To buy my totaled Volvo back blue nook on it was7500$. It was like 1300$. I'll give you 100-150$ for the 02, instrument cluster, exhaust manifold, and a few trim pices. I'm sure you could get 100$ for the ecu and a couple hundred for the engine trans and then scap it for 100$. You'll come out ahead. Ask what the buy back is. Let me know cash ready. The stock hatches are out there be patient. I'ls buy it back you can take what you want off and let it go. Heck even take a few bits and pices off if you're not going to do the buy back.
I'm not sure how the salvage process works where your at here Ohio you get a salvage title you pat 50$ and have an inspection basic safety like doors on car that's about it. They just really check for stollen parts. It doesn't matter if airbag light is on or if the horn works really lax here then if you pass you get a rebuilt salvage title. Argue for top dollar make them find true comparables. It will be work on there part. You have the right to argue and don't nessicillialy take what they give you. I hot like $500 more cause I had receipts for Koni sturts and 2 new tires.
When the insurance tried to total my Buick years ago I produced receipts for a new engine purchased from Buick, that included a 3 year/50,000 mile warranty that was still in effect. They went ahead and paid to get the car fixed.
Read post #3. make them find you true comparables. Not just what bluebook says. Good luck. I would pull lots of little plastic trim pieces off and get some steel wheels on there before it goes to the scrapper. I need the hatch cover and the turn signal covers hint hint. $
Most insurance companies don't haggle on the value. They just give NADA clean retail value (if it is <20 years old) and they're done with it. If the value comes back low, it is usually the customer's responsibility to find comparables that show that you cannot find a vehicle of the same year, model, trim, options, mileage, and condition as your car for the same price. If the insurance company finds comparables, you're done. Your only argument would be that the condition of the comparable vehicle is not as good as yours.

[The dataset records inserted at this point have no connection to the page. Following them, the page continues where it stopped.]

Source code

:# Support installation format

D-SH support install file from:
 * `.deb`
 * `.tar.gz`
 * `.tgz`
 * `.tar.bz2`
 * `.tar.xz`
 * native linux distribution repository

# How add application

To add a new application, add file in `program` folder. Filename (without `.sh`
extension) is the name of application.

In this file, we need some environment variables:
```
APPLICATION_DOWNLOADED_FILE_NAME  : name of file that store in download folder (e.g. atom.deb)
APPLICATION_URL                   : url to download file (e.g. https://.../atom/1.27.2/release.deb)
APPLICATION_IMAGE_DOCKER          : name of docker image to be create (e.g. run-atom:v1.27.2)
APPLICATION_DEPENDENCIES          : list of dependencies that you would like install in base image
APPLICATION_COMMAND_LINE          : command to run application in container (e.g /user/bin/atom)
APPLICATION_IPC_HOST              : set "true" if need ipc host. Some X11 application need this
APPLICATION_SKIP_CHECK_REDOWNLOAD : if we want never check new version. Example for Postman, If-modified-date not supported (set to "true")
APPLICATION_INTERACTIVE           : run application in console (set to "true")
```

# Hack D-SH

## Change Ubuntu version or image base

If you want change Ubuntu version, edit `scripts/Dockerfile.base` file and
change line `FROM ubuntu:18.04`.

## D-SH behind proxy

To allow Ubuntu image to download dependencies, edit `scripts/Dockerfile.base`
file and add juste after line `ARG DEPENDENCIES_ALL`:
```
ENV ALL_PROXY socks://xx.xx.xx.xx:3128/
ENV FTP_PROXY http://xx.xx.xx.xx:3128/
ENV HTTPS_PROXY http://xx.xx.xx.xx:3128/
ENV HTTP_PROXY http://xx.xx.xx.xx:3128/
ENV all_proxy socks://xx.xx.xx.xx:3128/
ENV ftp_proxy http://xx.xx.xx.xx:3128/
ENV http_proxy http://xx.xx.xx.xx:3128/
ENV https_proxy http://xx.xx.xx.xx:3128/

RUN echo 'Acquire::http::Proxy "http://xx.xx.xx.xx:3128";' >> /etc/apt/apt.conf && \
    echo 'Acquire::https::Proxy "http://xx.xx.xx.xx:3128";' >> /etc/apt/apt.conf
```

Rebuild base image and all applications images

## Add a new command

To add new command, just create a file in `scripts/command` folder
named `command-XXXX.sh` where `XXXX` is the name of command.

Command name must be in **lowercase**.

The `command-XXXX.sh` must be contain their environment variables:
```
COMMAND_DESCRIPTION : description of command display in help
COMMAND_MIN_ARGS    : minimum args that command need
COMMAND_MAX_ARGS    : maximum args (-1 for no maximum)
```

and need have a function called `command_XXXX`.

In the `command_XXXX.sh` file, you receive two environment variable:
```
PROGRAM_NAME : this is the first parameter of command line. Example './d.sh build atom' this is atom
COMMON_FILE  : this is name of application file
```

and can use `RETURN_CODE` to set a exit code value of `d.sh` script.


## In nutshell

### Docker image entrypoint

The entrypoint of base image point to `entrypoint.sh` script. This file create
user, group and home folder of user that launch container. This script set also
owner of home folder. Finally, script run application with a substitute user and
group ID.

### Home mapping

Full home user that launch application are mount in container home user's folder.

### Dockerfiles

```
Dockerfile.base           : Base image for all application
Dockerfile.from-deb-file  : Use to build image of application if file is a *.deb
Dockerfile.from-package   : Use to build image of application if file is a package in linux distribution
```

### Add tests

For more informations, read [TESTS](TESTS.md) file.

If you expect to get dollar-for-dollar value for upgrades or maintenance completed... don't. The value that the insurance company gives is assuming that the vehicle is in good running condition, with no major mechanical flaws. If you just changed out the engine, brakes, battery, clutch, etc., that will be considered maintenance completed to keep the car in good running condition. If you have UPGRADES to the car, such as better wheels, stereo, seats, etc., that is stuff that can be considered to add value to the car.
When considering whether an item adds value to a car, or how much value it adds, you must ask: "if there were two identical cars parked side by side on a dealer lot and one of them had this item, and the other one did not, how much more would the car with the item be expected to sell for?" You may have paid $250 for a stereo, but it may only add $50 to the value of the car over what it would have been worth with the stock stereo. You may have paid $250 for new tires, but it may only add $100 to the value of the car over what it would be worth with "good" tires. You may have paid $100 for a new muffler, and it may be worth nothing because the insurance company is already assuming the car to be in good running condition, able to pass all inspections.
I hope this helps. I work in total loss insurance claims for Indiana, Illinois, and Michigan. I have to explain this at least once a day.